[HN Gopher] We used Elixir's Observer to hunt down bottlenecks
___________________________________________________________________
We used Elixir's Observer to hunt down bottlenecks
Author : todsacerdoti
Score : 107 points
Date : 2022-08-23 16:00 UTC (7 hours ago)
(HTM) web link (blog.sequin.io)
(TXT) w3m dump (blog.sequin.io)
| dminor wrote:
| Sounds like there are some very nice observability features built
| into BEAM. I wish NodeJS had something similar!
| lliamander wrote:
| The BEAM is really cool, and was actually originally intended
| to be a bare-metal operating system. That's why it has so many
| features that are useful for operations: they couldn't assume
| you'd have any other tooling available, and often didn't even
| have physical access to the machines that were running it.
| davidw wrote:
| > Second, we passed one particularly large data structure from a
| manager to a pool of dedicated worker processes. This meant we
| were reincurring the memory cost of this data structure for each
| worker process. We couldn't eliminate the repetition, but
| reducing the data to its bare essentials before passing it down
| to the workers minimizes that cost.
|
| Hard to say without knowing much about the data in question, but
| my recollection is that large Erlang/Elixir/BEAM "binaries" are
| actually not copied around. That might be a strategy for sharing
| larger things in some cases.
|
| Marshalling data is pretty easy in Erlang: 2>
| Bin = erlang:term_to_binary([1, 2, 3]).
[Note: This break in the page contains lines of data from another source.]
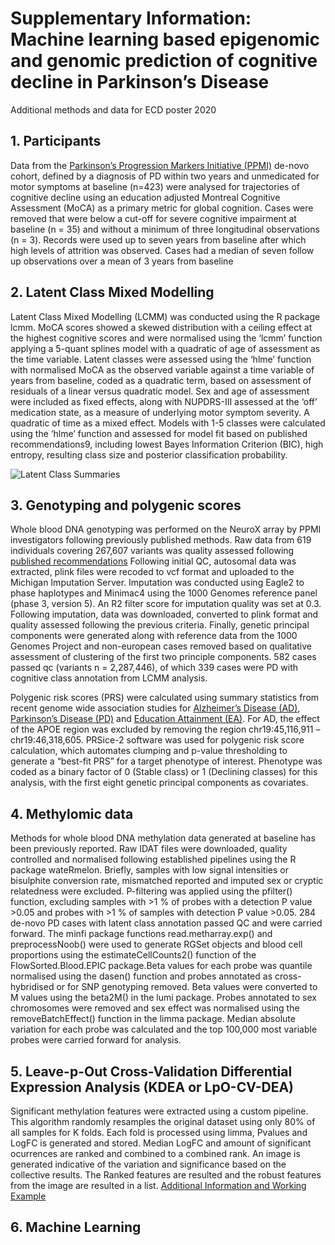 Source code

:# Supplementary Information: Machine learning based epigenomic and genomic prediction of cognitive decline in Parkinson’s Disease
Additional methods and data for ECD poster 2020

## 1.	Participants
Data from the [Parkinson’s Progression Markers Initiative (PPMI)](https://www.ppmi-info.org/) de-novo cohort, defined by a diagnosis of PD within two years and unmedicated for motor symptoms at baseline (n=423) were analysed for trajectories of cognitive decline using an education adjusted Montreal Cognitive Assessment (MoCA) as a primary metric for global cognition. Cases were removed that were below a cut-off for severe cognitive impairment at baseline (n = 35) and without a minimum of three longitudinal observations (n = 3). Records were used up to seven years from baseline after which high levels of attrition was observed. Cases had a median of seven follow up observations over a mean of 3 years from baseline

## 2.	Latent Class Mixed Modelling 
Latent Class Mixed Modelling (LCMM) was conducted using the R package lcmm. MoCA scores showed a skewed distribution with a ceiling effect at the highest cognitive scores and were normalised using the ‘lcmm’ function applying a 5-quant splines model with a quadratic of age of assessment as the time variable. Latent classes were assessed using the ‘hlme’ function with normalised MoCA as the observed variable against a time variable of years from baseline, coded as a quadratic term, based on assessment of residuals of a linear versus quadratic model. Sex and age of assessment were included as fixed effects, along with NUPDRS-III assessed at the ‘off’ medication state, as a measure of underlying motor symptom severity. A quadratic of time as a mixed effect. Models with 1-5 classes were calculated using the ‘hlme’ function and assessed for model fit based on published recommendations9, including lowest Bayes Information Criterion (BIC), high entropy, resulting class size and posterior classification probability. 

![Latent Class Summaries](https://github.com/JoshHarveyGit/ECD-Poster/blob/main/figures/LatentClassSummary.png?raw=true)


## 3.	Genotyping and polygenic scores
Whole blood DNA genotyping was performed on the NeuroX array by PPMI investigators following previously published methods. Raw data from 619 individuals covering 267,607 variants was quality assessed following [published recommendations](https://www.ncbi.nlm.nih.gov/pmc/articles/PMC6001694/) Following initial QC, autosomal data was extracted, plink files were recoded to vcf format and uploaded to the Michigan Imputation Server. Imputation was conducted using Eagle2 to phase haplotypes and Minimac4 using the 1000 Genomes reference panel (phase 3, version 5). An R2 filter score for imputation quality was set at 0.3. Following imputation, data was downloaded, converted to plink format and quality assessed following the previous criteria. Finally, genetic principal components were generated along with reference data from the 1000 Genomes Project and non-european cases removed based on qualitative assessment of clustering of the first two principle components. 582 cases passed qc (variants n = 2,287,446), of which 339 cases were PD with cognitive class annotation from LCMM analysis. 

Polygenic risk scores (PRS) were calculated using summary statistics from recent genome wide association studies for [Alzheimer’s Disease (AD)](https://www.nature.com/articles/s41588-019-0358-2), [Parkinson’s Disease (PD)](https://pubmed.ncbi.nlm.nih.gov/28892059/) and [Education Attainment (EA)](https://www.nature.com/articles/s41588-018-0147-3). For AD, the effect of the APOE region was excluded by removing the region chr19:45,116,911 – chr19:46,318,605. PRSice-2 software was used for polygenic risk score calculation, which automates clumping and p-value thresholding to generate a “best-fit PRS” for a target phenotype of interest. Phenotype was coded as a binary factor of 0 (Stable class) or 1 (Declining classes) for this analysis, with the first eight genetic principal components as covariates. 

## 4.	Methylomic data
Methods for whole blood DNA methylation data generated at baseline has been previously reported. Raw IDAT files were downloaded, quality controlled and normalised following established pipelines using the R package wateRmelon. Briefly, samples with low signal intensities or bisulphite conversion rate, mismatched reported and imputed sex or cryptic relatedness were excluded. P-filtering was applied using the pfilter() function, excluding samples with  >1 % of probes with a detection P value >0.05 and probes with >1 % of samples with detection P value >0.05. 284 de-novo PD cases with latent class annotation passed QC and were carried forward. The minfi package functions read.metharray.exp() and preprocessNoob() were used to generate RGSet objects and blood cell proportions using the estimateCellCounts2() function of the FlowSorted.Blood.EPIC package.Beta values for each probe was quantile normalised using the dasen() function and probes annotated as cross-hybridised or for SNP genotyping removed. Beta values were converted to M values using the beta2M() in the lumi package. Probes annotated to sex chromosomes were removed and sex effect was normalised using the removeBatchEffect() function in the limma package. Median absolute variation for each probe was calculated and the top 100,000 most variable probes were carried forward for analysis. 

## 5. Leave-p-Out Cross-Validation Differential Expression Analysis (KDEA or LpO-CV-DEA)
Significant methylation features were extracted using a custom pipeline. This algorithm randomly resamples the original dataset using only 80% of all samples for K folds. Each fold is processed using limma, Pvalues and LogFC is generated and stored. Median LogFC and amount of significant ocurrences are ranked and combined to a combined rank. An image is generated indicative of the variation and significance based on the collective results. The Ranked features are resulted and the robust features from the image are resulted in a list.
[Additional Information and Working Example](https://github.com/Rrtk2/RRtest/blob/master/docs/KDEA.md) 

## 6. Machine Learning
| <<131,107,0,3,1,2,3>> 3> erlang:binary_to_term(Bin).
| [1,2,3]
| realcorvus wrote:
| If the data does not change, persistent_term is useful as well
| conradfr wrote:
| A related anecdote: some months ago I had a memory leak inside a
| (greatly duplicated) genserver while repeatedly calling a lib[0]
| function inside it, that would result in the server basically
| crashing after a while.
|
| I never understood what in that lib was causing the leak but I
| fixed it (or more accurately mitigated it) by wrapping the call
| in a Task.async/1
|
| Maybe that will help someone else one day.
|
| [0] https://hexdocs.pm/shoutcast/Shoutcast.html#read_meta/1
| filmor wrote:
| It was probably leaking refc binaries, see for example
| https://ferd.github.io/recon/recon.html#bin_leak-1.
|
| Running the function (which probably parses large binaries) in
| a separate process ensures that it's properly garbage collected
| in time.
| conradfr wrote:
| Interesting thanks.
|
| Yes that could be it.
| austinjp wrote:
| So, the graphic at the top of the article (on mobile) is AI-
| generated, right? The character's fingers are smooshed.
|
| Interesting to see this approach to article graphics after I
| first read about it on HN recently.
| _acco wrote:
| It is. Dall-e did the heavy lifting, I tweaked with Photoshop
|
| > Painting of a detective from the 1800s, portrait, looking at
| a magnifying glass at a computer monitor, digital art
| [deleted]
| cpursley wrote:
| Sequin is really cool! Are y'all listening postgres WAL?
| _acco wrote:
| Thanks! We considered using Postgres' WAL but decided not to
| for the time being.
|
| Our solution now uses trigger functions. These trigger
| functions fire whenever a create/update/delete happens on a
| Sequin table. They insert a row into a log table. That log
| table is processed by our workers to send changes to the
| upstream API.
|
| The advantage of using trigger functions + a log table are all
| about ease of use and compatibility: our customers don't have
| to do anything fancy to setup Sequin, we just need a role with
| `create` privileges in the database. The log table also makes
| it easy for both them and us to debug issues, as the stream of
| changes that we captured is right there in the database.
| cpursley wrote:
| Very cool.
|
| I'm using Elixir to listen to change events via
| https://github.com/cpursley/walex (which I basically ripped
| off from Supabase).
| losvedir wrote:
| This is really cool. We use Elixir at work, but we mostly use it
| in a "traditional web app" (i.e. non-Elixir) way, of Docker
| containers deployed to independent AWS instances.
|
| So I'm always intrigued by some of the more BEAM-specific things
| that folks do, like using `observer` on a remote (production??)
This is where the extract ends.